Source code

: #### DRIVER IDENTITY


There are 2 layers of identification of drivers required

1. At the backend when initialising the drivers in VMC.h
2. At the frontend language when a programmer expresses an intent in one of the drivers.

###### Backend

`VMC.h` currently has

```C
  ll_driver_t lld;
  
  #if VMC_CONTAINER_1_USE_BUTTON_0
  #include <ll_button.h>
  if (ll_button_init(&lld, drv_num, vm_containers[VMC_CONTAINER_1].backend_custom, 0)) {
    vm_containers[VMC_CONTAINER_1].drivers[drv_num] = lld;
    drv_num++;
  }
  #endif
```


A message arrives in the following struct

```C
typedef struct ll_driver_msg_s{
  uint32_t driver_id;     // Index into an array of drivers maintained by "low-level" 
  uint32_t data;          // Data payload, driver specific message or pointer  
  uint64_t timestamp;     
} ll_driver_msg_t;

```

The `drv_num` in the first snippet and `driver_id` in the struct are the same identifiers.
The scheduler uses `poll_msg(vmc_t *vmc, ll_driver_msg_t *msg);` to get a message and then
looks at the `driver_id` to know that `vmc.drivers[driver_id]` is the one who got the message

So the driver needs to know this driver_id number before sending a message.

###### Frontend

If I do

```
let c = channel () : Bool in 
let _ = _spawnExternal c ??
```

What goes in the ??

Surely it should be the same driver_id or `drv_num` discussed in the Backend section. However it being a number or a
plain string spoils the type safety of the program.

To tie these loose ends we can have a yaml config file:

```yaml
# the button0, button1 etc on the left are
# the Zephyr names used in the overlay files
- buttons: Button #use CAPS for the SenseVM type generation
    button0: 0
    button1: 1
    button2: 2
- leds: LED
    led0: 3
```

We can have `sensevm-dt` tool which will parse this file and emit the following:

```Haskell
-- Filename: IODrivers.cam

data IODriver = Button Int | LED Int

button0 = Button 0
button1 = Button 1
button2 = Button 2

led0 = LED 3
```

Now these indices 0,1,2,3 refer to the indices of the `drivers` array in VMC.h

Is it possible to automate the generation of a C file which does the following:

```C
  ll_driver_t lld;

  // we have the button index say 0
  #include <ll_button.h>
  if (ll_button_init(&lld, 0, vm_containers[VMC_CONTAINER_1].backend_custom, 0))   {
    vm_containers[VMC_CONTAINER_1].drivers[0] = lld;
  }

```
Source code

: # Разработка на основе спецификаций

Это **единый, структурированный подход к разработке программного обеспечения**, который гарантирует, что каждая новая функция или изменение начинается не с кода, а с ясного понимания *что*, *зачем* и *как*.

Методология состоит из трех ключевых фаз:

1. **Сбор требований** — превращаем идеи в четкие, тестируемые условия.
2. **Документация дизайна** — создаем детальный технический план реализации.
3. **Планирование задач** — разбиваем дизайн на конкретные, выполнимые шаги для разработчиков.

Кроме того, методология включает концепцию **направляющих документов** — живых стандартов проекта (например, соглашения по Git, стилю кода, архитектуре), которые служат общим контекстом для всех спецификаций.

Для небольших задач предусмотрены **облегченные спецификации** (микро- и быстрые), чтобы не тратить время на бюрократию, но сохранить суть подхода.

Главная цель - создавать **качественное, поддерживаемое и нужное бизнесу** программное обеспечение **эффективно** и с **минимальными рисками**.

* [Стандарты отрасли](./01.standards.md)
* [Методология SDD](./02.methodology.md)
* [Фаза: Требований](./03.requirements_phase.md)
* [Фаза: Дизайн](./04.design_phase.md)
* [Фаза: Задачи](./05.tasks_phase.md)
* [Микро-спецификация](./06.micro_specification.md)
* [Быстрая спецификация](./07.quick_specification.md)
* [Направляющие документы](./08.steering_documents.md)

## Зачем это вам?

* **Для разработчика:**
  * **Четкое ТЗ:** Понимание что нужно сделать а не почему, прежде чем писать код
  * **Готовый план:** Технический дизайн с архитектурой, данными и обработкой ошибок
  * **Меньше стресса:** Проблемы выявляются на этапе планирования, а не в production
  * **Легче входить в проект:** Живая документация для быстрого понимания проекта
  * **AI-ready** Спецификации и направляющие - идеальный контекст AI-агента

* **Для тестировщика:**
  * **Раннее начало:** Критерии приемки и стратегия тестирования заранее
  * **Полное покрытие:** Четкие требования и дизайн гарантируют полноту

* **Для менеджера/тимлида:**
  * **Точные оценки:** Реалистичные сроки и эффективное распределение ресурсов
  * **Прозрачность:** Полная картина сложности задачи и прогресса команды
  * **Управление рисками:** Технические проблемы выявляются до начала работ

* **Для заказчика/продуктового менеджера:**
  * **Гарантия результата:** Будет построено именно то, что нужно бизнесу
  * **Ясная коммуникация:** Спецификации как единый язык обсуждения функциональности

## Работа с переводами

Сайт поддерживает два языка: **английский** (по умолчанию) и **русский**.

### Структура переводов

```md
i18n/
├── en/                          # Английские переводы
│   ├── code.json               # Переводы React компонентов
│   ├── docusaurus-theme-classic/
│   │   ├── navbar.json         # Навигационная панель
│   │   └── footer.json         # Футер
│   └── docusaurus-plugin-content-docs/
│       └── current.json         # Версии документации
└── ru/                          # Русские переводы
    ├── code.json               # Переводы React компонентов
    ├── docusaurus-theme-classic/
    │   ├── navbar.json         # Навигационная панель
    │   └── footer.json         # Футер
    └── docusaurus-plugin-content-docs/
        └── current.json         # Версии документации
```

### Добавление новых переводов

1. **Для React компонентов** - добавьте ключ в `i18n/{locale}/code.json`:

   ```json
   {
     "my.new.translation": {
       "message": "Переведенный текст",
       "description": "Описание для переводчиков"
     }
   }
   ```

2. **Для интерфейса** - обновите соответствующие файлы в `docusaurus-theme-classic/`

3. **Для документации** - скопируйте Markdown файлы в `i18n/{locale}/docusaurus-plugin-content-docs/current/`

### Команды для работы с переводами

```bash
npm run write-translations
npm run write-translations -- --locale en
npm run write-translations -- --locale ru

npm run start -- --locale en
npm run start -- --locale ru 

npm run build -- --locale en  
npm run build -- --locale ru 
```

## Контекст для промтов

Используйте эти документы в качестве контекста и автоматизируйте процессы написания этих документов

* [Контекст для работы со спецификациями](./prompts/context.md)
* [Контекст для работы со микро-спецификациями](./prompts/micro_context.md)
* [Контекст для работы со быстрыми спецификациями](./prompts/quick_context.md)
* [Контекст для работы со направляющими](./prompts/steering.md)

——

Print each entry above again, exactly as it was given.

Source code

: #### DRIVER IDENTITY


There are 2 layers of identification of drivers required

1. At the backend when initialising the drivers in VMC.h
2. At the frontend language when a programmer expresses an intent in one of the drivers.

###### Backend

`VMC.h` currently has

```C
  ll_driver_t lld;
  
  #if VMC_CONTAINER_1_USE_BUTTON_0
  #include <ll_button.h>
  if (ll_button_init(&lld, drv_num, vm_containers[VMC_CONTAINER_1].backend_custom, 0)) {
    vm_containers[VMC_CONTAINER_1].drivers[drv_num] = lld;
    drv_num++;
  }
  #endif
```


A message arrives in the following struct

```C
typedef struct ll_driver_msg_s{
  uint32_t driver_id;     // Index into an array of drivers maintained by "low-level" 
  uint32_t data;          // Data payload, driver specific message or pointer  
  uint64_t timestamp;     
} ll_driver_msg_t;

```

The `drv_num` in the first snippet and `driver_id` in the struct are the same identifiers.
The scheduler uses `poll_msg(vmc_t *vmc, ll_driver_msg_t *msg);` to get a message and then
looks at the `driver_id` to know that `vmc.drivers[driver_id]` is the one who got the message

So the driver needs to know this driver_id number before sending a message.

###### Frontend

If I do

```
let c = channel () : Bool in 
let _ = _spawnExternal c ??
```

What goes in the ??

Surely it should be the same driver_id or `drv_num` discussed in the Backend section. However it being a number or a
plain string spoils the type safety of the program.

To tie these loose ends we can have a yaml config file:

```yaml
# the button0, button1 etc on the left are
# the Zephyr names used in the overlay files
- buttons: Button #use CAPS for the SenseVM type generation
    button0: 0
    button1: 1
    button2: 2
- leds: LED
    led0: 3
```

We can have `sensevm-dt` tool which will parse this file and emit the following:

```Haskell
-- Filename: IODrivers.cam

data IODriver = Button Int | LED Int

button0 = Button 0
button1 = Button 1
button2 = Button 2

led0 = LED 3
```

Now these indices 0,1,2,3 refer to the indices of the `drivers` array in VMC.h

Is it possible to automate the generation of a C file which does the following:

```C
  ll_driver_t lld;

  // we have the button index say 0
  #include <ll_button.h>
  if (ll_button_init(&lld, 0, vm_containers[VMC_CONTAINER_1].backend_custom, 0))   {
    vm_containers[VMC_CONTAINER_1].drivers[0] = lld;
  }

```
Source code

: # Разработка на основе спецификаций

Это **единый, структурированный подход к разработке программного обеспечения**, который гарантирует, что каждая новая функция или изменение начинается не с кода, а с ясного понимания *что*, *зачем* и *как*.

Методология состоит из трех ключевых фаз:

1. **Сбор требований** — превращаем идеи в четкие, тестируемые условия.
2. **Документация дизайна** — создаем детальный технический план реализации.
3. **Планирование задач** — разбиваем дизайн на конкретные, выполнимые шаги для разработчиков.

Кроме того, методология включает концепцию **направляющих документов** — живых стандартов проекта (например, соглашения по Git, стилю кода, архитектуре), которые служат общим контекстом для всех спецификаций.

Для небольших задач предусмотрены **облегченные спецификации** (микро- и быстрые), чтобы не тратить время на бюрократию, но сохранить суть подхода.

Главная цель - создавать **качественное, поддерживаемое и нужное бизнесу** программное обеспечение **эффективно** и с **минимальными рисками**.

* [Стандарты отрасли](./01.standards.md)
* [Методология SDD](./02.methodology.md)
* [Фаза: Требований](./03.requirements_phase.md)
* [Фаза: Дизайн](./04.design_phase.md)
* [Фаза: Задачи](./05.tasks_phase.md)
* [Микро-спецификация](./06.micro_specification.md)
* [Быстрая спецификация](./07.quick_specification.md)
* [Направляющие документы](./08.steering_documents.md)

## Зачем это вам?

* **Для разработчика:**
  * **Четкое ТЗ:** Понимание что нужно сделать а не почему, прежде чем писать код
  * **Готовый план:** Технический дизайн с архитектурой, данными и обработкой ошибок
  * **Меньше стресса:** Проблемы выявляются на этапе планирования, а не в production
  * **Легче входить в проект:** Живая документация для быстрого понимания проекта
  * **AI-ready** Спецификации и направляющие - идеальный контекст AI-агента

* **Для тестировщика:**
  * **Раннее начало:** Критерии приемки и стратегия тестирования заранее
  * **Полное покрытие:** Четкие требования и дизайн гарантируют полноту

* **Для менеджера/тимлида:**
  * **Точные оценки:** Реалистичные сроки и эффективное распределение ресурсов
  * **Прозрачность:** Полная картина сложности задачи и прогресса команды
  * **Управление рисками:** Технические проблемы выявляются до начала работ

* **Для заказчика/продуктового менеджера:**
  * **Гарантия результата:** Будет построено именно то, что нужно бизнесу
  * **Ясная коммуникация:** Спецификации как единый язык обсуждения функциональности

## Работа с переводами

Сайт поддерживает два языка: **английский** (по умолчанию) и **русский**.

### Структура переводов

```md
i18n/
├── en/                          # Английские переводы
│   ├── code.json               # Переводы React компонентов
│   ├── docusaurus-theme-classic/
│   │   ├── navbar.json         # Навигационная панель
│   │   └── footer.json         # Футер
│   └── docusaurus-plugin-content-docs/
│       └── current.json         # Версии документации
└── ru/                          # Русские переводы
    ├── code.json               # Переводы React компонентов
    ├── docusaurus-theme-classic/
    │   ├── navbar.json         # Навигационная панель
    │   └── footer.json         # Футер
    └── docusaurus-plugin-content-docs/
        └── current.json         # Версии документации
```

### Добавление новых переводов

1. **Для React компонентов** - добавьте ключ в `i18n/{locale}/code.json`:

   ```json
   {
     "my.new.translation": {
       "message": "Переведенный текст",
       "description": "Описание для переводчиков"
     }
   }
   ```

2. **Для интерфейса** - обновите соответствующие файлы в `docusaurus-theme-classic/`

3. **Для документации** - скопируйте Markdown файлы в `i18n/{locale}/docusaurus-plugin-content-docs/current/`

### Команды для работы с переводами

```bash
npm run write-translations
npm run write-translations -- --locale en
npm run write-translations -- --locale ru

npm run start -- --locale en
npm run start -- --locale ru 

npm run build -- --locale en  
npm run build -- --locale ru 
```

## Контекст для промтов

Используйте эти документы в качестве контекста и автоматизируйте процессы написания этих документов

* [Контекст для работы со спецификациями](./prompts/context.md)
* [Контекст для работы со микро-спецификациями](./prompts/micro_context.md)
* [Контекст для работы со быстрыми спецификациями](./prompts/quick_context.md)
* [Контекст для работы со направляющими](./prompts/steering.md)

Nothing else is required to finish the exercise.